Dengarkan Artikel
Oleh Dayan Abdurrahman
Koperasi sejak lama digadang-gadang sebagai sokoguru perekonomian Indonesia, sebagaimana ditegaskan dalam Pasal 33 Undang-Undang Dasar 1945. Melalui berbagai kebijakan, termasuk Instruksi Presiden (Inpres), pemerintah mencoba mendorong gerakan koperasi sebagai instrumen pemerataan ekonomi.
Salah satu inisiatif terbaru adalah gagasan pengembangan Koperasi Desa Merah Putih yang konon akan menjangkau hingga 80.000 unit di seluruh tanah air. Namun, muncul pertanyaan mendasar: sejauh mana pemerintah benar-benar berperan sebagai penggerak, bukan sekadar simbol, jika pendanaan hanya diberikan setelah koperasi berjalan mandiri dan menghasilkan keuntungan? Apakah skema ini realistis dan selaras dengan semangat Inpres yang notabene adalah instrumen strategis negara?

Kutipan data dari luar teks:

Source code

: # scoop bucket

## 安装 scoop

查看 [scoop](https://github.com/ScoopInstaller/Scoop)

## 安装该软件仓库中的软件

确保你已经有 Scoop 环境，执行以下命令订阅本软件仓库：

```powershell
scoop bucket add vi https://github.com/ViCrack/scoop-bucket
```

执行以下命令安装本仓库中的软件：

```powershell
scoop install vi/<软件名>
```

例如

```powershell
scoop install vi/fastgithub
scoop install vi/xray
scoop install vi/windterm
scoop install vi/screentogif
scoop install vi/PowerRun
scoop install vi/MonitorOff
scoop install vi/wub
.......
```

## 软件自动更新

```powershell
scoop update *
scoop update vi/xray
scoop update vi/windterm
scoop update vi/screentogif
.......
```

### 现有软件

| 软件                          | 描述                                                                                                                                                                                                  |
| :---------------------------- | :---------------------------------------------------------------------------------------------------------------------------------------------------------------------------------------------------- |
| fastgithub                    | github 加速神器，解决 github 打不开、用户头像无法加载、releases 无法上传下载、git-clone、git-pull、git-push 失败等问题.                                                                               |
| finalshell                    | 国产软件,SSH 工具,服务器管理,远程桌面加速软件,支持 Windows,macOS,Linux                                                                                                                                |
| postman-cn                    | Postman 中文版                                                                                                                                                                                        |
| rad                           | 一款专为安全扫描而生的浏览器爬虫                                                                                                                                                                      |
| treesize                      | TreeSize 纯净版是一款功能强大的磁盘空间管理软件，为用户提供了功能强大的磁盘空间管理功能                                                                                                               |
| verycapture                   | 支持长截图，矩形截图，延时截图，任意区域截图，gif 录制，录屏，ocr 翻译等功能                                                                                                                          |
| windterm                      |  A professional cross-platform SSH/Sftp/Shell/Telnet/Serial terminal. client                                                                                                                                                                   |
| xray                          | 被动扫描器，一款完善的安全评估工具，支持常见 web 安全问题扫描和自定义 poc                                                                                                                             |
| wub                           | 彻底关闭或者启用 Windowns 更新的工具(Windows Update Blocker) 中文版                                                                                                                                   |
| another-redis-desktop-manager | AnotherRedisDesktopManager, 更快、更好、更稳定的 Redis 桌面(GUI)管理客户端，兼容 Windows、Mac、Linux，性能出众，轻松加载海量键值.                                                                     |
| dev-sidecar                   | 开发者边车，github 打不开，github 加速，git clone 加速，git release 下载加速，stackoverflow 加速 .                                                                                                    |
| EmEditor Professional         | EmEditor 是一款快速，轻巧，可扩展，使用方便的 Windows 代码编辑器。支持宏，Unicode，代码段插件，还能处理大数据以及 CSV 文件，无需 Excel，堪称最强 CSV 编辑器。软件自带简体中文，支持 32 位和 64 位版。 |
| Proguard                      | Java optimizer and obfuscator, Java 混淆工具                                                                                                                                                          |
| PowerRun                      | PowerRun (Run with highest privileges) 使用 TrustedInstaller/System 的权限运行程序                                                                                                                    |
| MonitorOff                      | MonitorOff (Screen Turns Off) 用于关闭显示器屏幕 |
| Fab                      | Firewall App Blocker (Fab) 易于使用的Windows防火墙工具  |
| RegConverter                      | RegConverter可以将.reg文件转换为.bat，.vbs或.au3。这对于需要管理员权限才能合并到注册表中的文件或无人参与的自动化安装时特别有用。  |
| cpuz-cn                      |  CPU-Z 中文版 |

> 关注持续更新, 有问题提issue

Data dari Kementerian Koperasi dan UKM (Kemenkop, 2023) menunjukkan bahwa dari 127.124 koperasi aktif di Indonesia, hanya sekitar 31% yang benar-benar sehat dan beroperasi optimal. Di Aceh, misalnya, terdapat sekitar 6.800 koperasi (BPS Aceh, 2023), namun kurang dari 40% yang dinilai aktif dan berkelanjutan. Sebagian besar koperasi desa menghadapi masalah klasik: keterbatasan modal awal, lemahnya manajemen, dan rendahnya literasi keuangan anggota. Jika pemerintah berencana mendorong pembentukan koperasi baru tanpa skema dukungan awal—baik berupa modal, pelatihan, maupun akses pasar—risiko kegagalan akan sangat tinggi. Sejarah mencatat, banyak koperasi yang terbentuk hanya karena proyek atau dorongan politik, namun mati suri karena tidak mampu bersaing atau bertahan tanpa sokongan awal.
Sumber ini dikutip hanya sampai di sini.